The Powermac is Overkill for my needs, and it's too expensive for me. I also don't want to sit in front of a crappy CRT all the time. –> I woul be forced to do so with the Powermac, because no money for a long time after purchase.
I just want to invest 60$ more for a Radeon9600XT, which would be absolutely AWESOME!
The thing is: The FX5200Ultra also was in the latest iMac G4 models. There it was placed well and balanced. An iMac G4 couldn't do much with a better graphics card. But the same card in the iMac G5, this is the bottleneck now. This goes for the System: Quartz Extreme, Core Image, Core Video, as well as for Motion, 3D Apps, Games and a lot of other stuff (maybe future versions of Photoshop as well). Maybe you don't understand this, but it's true and it really made me do the purchase with stomache.

It is also horrible to see this extremely weak OpenGL ratings in Cinebench. A 3 year old PC from a friend gets at least twice as good values, and that with a 1.8 Ghz Pentium 4 and a GeForce3Ti500 (the card should be slightly slower than the 5200Ultra) So this is really strange.

Can't someone bring more OpenGL speed tests with enough and best Dual Channel RAM?? I have to think about the purchase and maybe go for the overkill and powerhungry Powermac with an old 17" CRT.
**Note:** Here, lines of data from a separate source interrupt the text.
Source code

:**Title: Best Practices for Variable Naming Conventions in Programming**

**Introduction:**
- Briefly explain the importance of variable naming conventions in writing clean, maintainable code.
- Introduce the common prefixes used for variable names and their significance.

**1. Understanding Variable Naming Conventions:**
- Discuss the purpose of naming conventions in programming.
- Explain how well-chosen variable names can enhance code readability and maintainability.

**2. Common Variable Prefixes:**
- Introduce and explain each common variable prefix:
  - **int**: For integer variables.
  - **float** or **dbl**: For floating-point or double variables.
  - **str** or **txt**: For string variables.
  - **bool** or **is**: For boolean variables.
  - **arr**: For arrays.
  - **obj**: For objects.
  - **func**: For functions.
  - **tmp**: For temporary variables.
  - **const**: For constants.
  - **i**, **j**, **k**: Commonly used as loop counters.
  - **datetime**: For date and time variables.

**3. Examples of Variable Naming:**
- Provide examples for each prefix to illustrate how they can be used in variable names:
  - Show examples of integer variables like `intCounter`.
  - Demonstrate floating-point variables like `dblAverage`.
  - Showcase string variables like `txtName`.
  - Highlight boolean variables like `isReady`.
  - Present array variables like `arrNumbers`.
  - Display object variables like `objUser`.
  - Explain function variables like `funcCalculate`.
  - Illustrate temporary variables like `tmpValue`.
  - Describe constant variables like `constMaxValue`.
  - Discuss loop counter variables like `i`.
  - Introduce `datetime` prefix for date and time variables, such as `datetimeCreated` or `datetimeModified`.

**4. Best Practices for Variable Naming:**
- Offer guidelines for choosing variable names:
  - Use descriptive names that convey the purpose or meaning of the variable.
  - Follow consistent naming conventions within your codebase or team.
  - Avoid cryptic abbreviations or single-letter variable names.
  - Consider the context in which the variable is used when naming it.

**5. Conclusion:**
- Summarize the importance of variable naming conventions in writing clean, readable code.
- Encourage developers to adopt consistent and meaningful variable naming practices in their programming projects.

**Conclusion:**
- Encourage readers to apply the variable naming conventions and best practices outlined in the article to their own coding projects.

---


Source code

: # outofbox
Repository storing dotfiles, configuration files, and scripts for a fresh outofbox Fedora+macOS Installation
I just don't want to have such a low end card. It is the lowest end for motion and it slows things down really much more, than processor speed. Also in future Mac OS versions, the GPU should take away many tasks from the CPU. I also want to be able to play a game, released in 12 months in an acceptable detail and framerate.
If there would be a seperate board for the GPU, I wouldn't have any problem. So it would be ok for now and next year there can be another low power GPU built into it.